» Exercise brief: Count every line below that holds "Petrocelli". Number only.

(Saved entries)
◆ ◆ ◆ ◆ ◆

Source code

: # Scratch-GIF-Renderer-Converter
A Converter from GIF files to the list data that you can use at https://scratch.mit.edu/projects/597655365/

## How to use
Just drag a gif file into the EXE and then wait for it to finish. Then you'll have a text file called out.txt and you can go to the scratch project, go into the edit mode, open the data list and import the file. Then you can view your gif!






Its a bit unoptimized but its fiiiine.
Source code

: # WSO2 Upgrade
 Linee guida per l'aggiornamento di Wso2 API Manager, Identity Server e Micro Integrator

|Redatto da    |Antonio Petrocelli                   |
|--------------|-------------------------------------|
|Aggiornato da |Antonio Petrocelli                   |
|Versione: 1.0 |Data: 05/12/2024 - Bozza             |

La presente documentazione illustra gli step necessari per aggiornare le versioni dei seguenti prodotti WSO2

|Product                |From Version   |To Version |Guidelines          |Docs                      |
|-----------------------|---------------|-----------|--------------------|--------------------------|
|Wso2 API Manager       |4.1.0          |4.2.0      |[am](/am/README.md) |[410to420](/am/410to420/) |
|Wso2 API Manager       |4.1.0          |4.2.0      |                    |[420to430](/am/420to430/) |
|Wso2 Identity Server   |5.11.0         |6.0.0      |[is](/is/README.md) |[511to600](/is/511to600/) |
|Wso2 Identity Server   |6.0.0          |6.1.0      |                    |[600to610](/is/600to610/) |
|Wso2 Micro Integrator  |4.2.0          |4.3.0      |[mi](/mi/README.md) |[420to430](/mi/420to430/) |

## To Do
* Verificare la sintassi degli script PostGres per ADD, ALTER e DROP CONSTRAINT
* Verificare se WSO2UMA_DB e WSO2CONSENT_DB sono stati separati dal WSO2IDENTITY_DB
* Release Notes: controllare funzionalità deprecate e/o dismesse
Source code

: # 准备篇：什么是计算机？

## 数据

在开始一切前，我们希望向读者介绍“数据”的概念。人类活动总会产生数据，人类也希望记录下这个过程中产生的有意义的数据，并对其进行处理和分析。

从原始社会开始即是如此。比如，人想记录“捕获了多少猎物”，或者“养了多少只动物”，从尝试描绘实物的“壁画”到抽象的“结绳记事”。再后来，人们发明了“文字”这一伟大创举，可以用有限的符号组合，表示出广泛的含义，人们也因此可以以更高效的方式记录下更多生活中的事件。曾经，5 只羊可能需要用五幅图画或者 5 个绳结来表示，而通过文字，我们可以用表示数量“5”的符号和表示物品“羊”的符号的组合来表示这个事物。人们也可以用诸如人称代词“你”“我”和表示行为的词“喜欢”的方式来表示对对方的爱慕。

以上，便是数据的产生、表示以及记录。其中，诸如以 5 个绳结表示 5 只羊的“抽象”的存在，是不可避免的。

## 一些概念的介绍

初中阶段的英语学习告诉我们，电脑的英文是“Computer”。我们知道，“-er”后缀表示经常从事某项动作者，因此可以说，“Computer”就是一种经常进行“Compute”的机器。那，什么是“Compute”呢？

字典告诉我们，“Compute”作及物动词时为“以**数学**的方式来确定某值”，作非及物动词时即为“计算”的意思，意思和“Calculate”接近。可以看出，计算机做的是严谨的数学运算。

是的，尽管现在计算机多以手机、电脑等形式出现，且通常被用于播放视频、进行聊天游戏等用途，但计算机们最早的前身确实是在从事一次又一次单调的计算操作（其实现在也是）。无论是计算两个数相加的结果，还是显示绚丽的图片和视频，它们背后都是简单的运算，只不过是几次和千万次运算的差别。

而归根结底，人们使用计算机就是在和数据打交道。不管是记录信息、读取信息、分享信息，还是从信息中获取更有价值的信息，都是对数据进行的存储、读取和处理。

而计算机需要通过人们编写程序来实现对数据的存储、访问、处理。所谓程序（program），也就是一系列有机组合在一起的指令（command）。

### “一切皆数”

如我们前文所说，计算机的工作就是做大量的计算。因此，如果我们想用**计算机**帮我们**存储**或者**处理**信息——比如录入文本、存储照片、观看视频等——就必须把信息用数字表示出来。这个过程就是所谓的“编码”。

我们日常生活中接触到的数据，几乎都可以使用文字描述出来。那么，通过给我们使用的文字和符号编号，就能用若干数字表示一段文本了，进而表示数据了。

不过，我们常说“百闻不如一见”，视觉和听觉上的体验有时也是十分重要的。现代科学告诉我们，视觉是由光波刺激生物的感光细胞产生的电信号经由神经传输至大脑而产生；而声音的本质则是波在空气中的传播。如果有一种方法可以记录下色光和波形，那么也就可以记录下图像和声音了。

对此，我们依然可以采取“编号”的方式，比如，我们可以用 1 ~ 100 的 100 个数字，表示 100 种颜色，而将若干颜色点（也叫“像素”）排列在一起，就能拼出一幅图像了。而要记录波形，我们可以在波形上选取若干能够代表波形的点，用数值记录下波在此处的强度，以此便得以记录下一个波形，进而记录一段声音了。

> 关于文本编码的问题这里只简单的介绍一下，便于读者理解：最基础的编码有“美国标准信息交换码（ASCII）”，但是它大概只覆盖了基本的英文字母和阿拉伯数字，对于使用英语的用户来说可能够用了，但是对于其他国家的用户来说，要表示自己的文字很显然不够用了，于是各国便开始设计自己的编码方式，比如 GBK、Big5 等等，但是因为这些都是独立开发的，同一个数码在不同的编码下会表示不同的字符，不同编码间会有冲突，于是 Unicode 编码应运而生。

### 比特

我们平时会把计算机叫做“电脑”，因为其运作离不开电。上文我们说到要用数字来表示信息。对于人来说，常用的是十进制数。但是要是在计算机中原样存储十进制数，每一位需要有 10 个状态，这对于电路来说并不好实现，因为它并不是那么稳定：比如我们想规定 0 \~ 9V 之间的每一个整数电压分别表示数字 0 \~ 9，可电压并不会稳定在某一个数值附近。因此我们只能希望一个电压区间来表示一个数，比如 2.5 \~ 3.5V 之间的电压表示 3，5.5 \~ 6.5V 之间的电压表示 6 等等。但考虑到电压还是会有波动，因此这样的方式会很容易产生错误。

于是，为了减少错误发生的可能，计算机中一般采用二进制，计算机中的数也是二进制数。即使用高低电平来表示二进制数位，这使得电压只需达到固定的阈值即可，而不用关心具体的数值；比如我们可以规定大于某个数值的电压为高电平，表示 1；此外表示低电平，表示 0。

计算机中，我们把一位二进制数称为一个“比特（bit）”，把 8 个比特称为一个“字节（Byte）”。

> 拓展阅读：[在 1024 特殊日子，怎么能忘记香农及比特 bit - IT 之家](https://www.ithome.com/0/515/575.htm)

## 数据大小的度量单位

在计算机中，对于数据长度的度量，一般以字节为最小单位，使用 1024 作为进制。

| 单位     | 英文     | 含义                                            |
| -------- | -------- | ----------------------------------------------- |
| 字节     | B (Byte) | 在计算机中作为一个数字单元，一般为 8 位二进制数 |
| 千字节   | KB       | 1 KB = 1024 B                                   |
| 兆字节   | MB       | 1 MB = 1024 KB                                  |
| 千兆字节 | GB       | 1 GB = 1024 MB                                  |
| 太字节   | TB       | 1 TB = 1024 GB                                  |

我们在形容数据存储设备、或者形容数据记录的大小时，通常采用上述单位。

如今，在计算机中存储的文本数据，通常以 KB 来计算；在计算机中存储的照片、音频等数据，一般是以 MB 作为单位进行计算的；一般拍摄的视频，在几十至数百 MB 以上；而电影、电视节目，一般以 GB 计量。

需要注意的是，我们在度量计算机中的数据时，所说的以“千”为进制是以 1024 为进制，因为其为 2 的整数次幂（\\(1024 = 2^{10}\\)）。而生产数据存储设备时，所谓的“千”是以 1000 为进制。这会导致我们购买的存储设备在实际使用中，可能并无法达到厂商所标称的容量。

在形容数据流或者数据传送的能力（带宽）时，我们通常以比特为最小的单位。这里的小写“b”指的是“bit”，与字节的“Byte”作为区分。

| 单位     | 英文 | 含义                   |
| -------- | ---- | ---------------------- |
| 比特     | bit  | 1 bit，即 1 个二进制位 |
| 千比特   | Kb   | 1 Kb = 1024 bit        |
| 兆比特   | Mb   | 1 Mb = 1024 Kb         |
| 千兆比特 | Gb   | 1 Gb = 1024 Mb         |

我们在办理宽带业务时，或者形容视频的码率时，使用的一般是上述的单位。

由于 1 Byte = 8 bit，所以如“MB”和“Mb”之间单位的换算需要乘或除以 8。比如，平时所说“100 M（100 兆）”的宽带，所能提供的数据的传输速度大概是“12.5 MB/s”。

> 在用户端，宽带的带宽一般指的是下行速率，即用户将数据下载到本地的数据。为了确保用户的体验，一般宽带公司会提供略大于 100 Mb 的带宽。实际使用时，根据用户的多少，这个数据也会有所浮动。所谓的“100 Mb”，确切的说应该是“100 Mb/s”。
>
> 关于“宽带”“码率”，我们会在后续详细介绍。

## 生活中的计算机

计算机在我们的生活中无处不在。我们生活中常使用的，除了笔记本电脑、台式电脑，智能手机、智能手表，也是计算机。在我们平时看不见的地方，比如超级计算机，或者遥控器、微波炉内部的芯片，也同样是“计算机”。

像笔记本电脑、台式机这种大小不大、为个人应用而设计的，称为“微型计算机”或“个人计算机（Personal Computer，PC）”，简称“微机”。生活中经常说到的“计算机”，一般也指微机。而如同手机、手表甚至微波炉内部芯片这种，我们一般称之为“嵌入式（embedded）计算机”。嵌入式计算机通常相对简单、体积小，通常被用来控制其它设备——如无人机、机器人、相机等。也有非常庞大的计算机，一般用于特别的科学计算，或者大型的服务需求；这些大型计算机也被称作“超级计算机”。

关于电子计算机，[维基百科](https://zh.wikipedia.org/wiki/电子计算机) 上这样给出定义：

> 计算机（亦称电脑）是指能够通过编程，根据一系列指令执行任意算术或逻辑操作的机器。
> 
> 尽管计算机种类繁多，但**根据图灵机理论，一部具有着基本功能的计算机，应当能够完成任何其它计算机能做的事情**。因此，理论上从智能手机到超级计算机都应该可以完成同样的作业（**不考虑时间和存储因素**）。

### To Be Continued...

◆ ◆ ◆ ◆ ◆

» Answer to this problem: 2